(Description of the task): All lines below starting at the one that holds "<b>API Used:</b>" and ending at the one that holds "<https://t.me/xy_dailyjournalbot>" should be printed exactly, ends included. Pictures should not be printed, nor anything else.

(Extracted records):
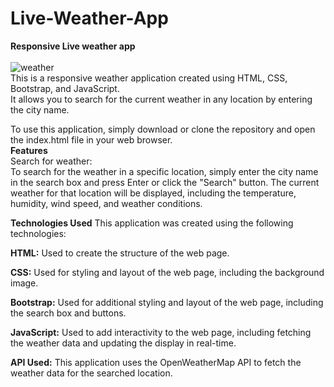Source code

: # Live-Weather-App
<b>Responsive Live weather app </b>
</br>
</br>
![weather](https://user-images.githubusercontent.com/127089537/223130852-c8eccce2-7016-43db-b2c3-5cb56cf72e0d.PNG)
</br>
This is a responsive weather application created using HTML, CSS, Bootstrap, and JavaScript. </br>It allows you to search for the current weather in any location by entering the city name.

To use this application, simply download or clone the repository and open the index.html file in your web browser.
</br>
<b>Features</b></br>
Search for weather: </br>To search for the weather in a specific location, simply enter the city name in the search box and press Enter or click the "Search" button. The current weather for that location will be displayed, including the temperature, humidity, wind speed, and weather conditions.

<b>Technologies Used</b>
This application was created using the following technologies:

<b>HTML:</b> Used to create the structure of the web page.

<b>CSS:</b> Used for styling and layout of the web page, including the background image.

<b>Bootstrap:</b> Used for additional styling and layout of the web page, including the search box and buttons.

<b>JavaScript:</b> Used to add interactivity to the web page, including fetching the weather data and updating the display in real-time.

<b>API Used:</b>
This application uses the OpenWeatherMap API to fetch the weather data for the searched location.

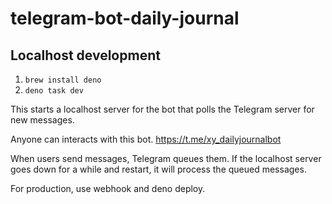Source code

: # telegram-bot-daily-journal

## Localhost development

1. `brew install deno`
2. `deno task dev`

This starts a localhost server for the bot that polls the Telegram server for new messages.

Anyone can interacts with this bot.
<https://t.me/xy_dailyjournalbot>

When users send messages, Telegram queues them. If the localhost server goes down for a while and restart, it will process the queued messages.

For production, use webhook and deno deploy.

(Answer below):
<b>API Used:</b>
This application uses the OpenWeatherMap API to fetch the weather data for the searched location.

Source code

: # telegram-bot-daily-journal

## Localhost development

1. `brew install deno`
2. `deno task dev`

This starts a localhost server for the bot that polls the Telegram server for new messages.

Anyone can interacts with this bot.
<https://t.me/xy_dailyjournalbot>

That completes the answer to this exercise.